Figure 1: Ethereum scaling bottleneck
Until recently, most of the network throughput per node was used to transfer history (such as new blocks and transactions). This changed with the introduction of blobs in the Dencun Hard Fork. blobs now account for a large portion of Node Network activity. However, blobs are not considered part of the history because 1) they are only stored by Nodes for 2 weeks and then discarded, and 2) they do not need to repeat data from the inception of Ethereum. Because of (1), blobs don't significantly increase the storage burden per Ethereum Node. We'll talk about blobs later in this article.
In this article, we will focus on historical rise and discuss the relationship between history and state. Because state rise and historical rise have some overlapping hardware constraints, they are related problems, and solving one problem can help solve the other.
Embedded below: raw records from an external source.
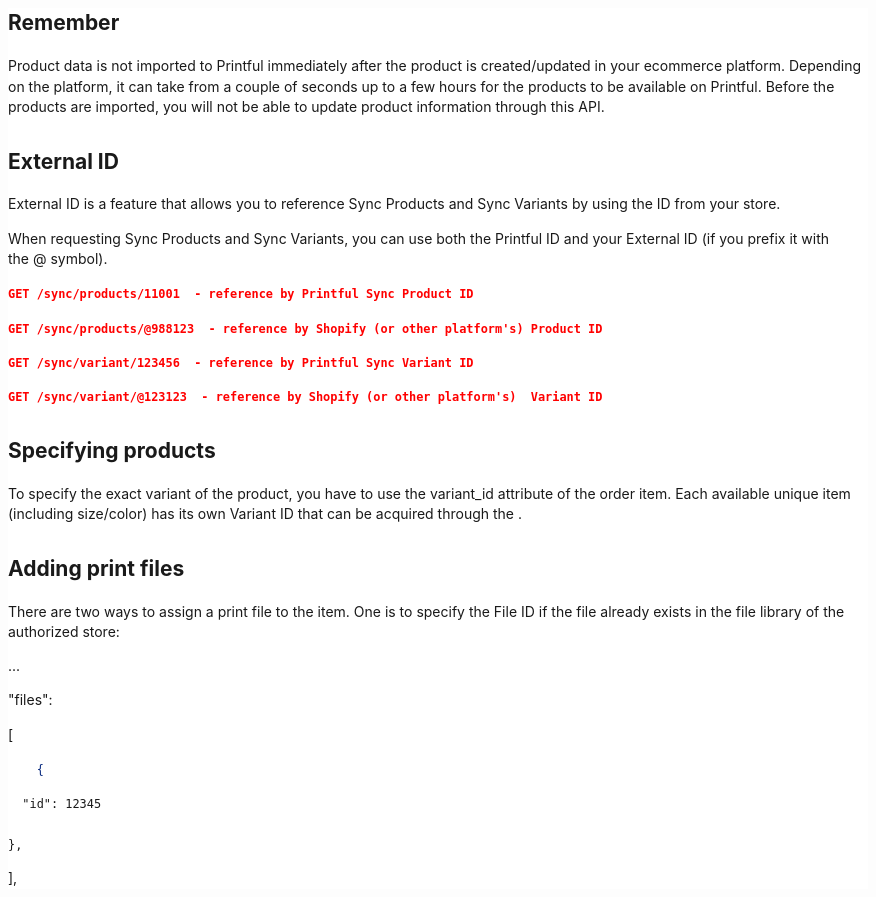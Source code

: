 ## Remember
Product data is not imported to Printful immediately after the product is created/updated in your ecommerce platform. Depending on the platform, it can take from a couple of seconds up to a few hours for the products to be available on Printful. Before the products are imported, you will not be able to update product information through this API.

## External ID

External ID is a feature that allows you to reference Sync Products and Sync Variants by using the ID from your store.

When requesting Sync Products and Sync Variants, you can use both the Printful ID and your External ID (if you prefix it with the @ symbol).

```json
GET /sync/products/11001  - reference by Printful Sync Product ID
```

```json
GET /sync/products/@988123  - reference by Shopify (or other platform's) Product ID
```

```json
GET /sync/variant/123456  - reference by Printful Sync Variant ID
```

```json
GET /sync/variant/@123123  - reference by Shopify (or other platform's)  Variant ID
```

## Specifying products

To specify the exact variant of the product, you have to use the variant_id attribute of the order item. Each available unique item (including size/color) has its own Variant ID that can be acquired through the .

## Adding print files

There are two ways to assign a print file to the item. One is to specify the File ID if the file already exists in the file library of the authorized store:

...

"files":

  [

```json
    {
```

      "id": 12345

    },

  ],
How fast is history rise long?
Figure 2 shows the historical rise rate since the creation of Ethereum. Each vertical line represents a month's rise. The y-axis represents the number of k exabytes of historical rise in that month. Transactions are categorized by their "destination Address" and use RLP() bytes to indicate size. Contracts that cannot be easily identified are classified as "unknown". The "Other" category includes a range of sub-categories such as infrastructure and games.
Figure 2: Ethereum historical rise rate over time
A few key takeaways from the chart above:
Who is the biggest contributor to Ethereum's historical rise?
The historical number of different contract classes generated reveals how Ethereum's usage patterns have evolved over time. Figure 3 shows the relative contributions of the various contract categories. This is normalized to the same data as in Figure 2.
Figure 3: Contribution of different contract classes to historical rise
This data reveals four different periods of Ethereum usage patterns:
Each era represents a more complex pattern of using Ethereum than ever before. Over time, complexity can be seen as a form of Ethereum scaling, which cannot be measured by simple metrics such as transactions per second.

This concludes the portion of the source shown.